RESEARCH METHODOLOGY:

This research paper on understanding the true nature and scope of public nuisance as tort or crime is done with a qualitative approach using secondary data analysis to examine and understand existing literature, reports, and relevant case studies. This study incorporates a comparative analysis of private and public nuisance and its reasonableness. The data for this paper is sourced from academic journals and authorised online databases to ensure the accuracy of judicial decisions and primarily relied on books, bare acts, statutory provisions, etc. This research also uses methods to identify and analyse key factors and essentials contributing to public nuisance.

REVIEW OF LITERATURE:

The Law of Torts” 3rd edition- By Dr R. K. Bangia, The author talks about public nuisance as a crime, whereas private nuisance is a civil wrong and essential condition to constitute a public nuisance.

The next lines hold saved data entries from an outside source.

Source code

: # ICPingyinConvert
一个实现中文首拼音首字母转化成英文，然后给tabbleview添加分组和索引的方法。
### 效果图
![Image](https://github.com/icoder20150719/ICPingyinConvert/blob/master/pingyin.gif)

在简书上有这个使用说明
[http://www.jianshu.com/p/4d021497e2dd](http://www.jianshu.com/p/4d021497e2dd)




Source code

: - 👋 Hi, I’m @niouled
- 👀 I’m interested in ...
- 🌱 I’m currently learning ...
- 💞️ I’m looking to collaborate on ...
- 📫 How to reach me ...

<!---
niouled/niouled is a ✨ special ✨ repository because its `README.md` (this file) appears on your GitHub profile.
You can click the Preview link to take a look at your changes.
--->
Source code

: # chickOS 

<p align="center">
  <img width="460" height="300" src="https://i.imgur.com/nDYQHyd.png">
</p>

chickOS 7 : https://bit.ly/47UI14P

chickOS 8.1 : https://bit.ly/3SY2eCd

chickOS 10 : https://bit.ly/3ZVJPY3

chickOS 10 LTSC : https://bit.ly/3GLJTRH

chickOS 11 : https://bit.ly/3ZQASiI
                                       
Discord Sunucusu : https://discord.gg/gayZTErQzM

The defences have been pleaded in an action for nuisance, i.e. effective defence, which means statutory defence and ineffective defences, both of which have been discussed further in detail.

Winfield and Jolowicz on Tort 17th edition- by W. V. H. Rogers, the author discusses the special or particular damage for the action of the public nuisance that so long as the public only or some section of it is injured no civil action can be brought by the private individual, apart from that the central issue of the whole law of nuisance is the question of the reasonableness of the defendant’s conduct has been clearly explained.

In the Law of Torts – Ratanlal and Dhirajlal, the author has covered all significant cases of the Supreme Court as well as the important decisions of various high courts. In addition to that, there is a classification of public nuisance as to obstruction of light, pollution of air and water, noise, etc..and also the liability of the highway authority in case of nuisance. Earlier, it was held that the highway authority was not liable for any neglect, but after some time, it was repealed. 

METHOD

Public nuisance under tortuous liability:

“Tortious Liability arises from the breach of a duty primarily fixed by the law: this duty is towards persons generally, and its breach is redressible by an action for unliquidated damages.”-Winfield.

The mental element is an essential element in most of the forms of crime. Generally, under criminal law, the mere act of a person is not enough to create his liability. Men’s rea or a guilty mind is also required. A man, therefore, is not ordinarily punishable for something which he never meant or the consequences of which he could not foresee. It is not so easy to make any such generalisation about liability in tort. The position under the law of torts can be understood in two different ways with the help of cases.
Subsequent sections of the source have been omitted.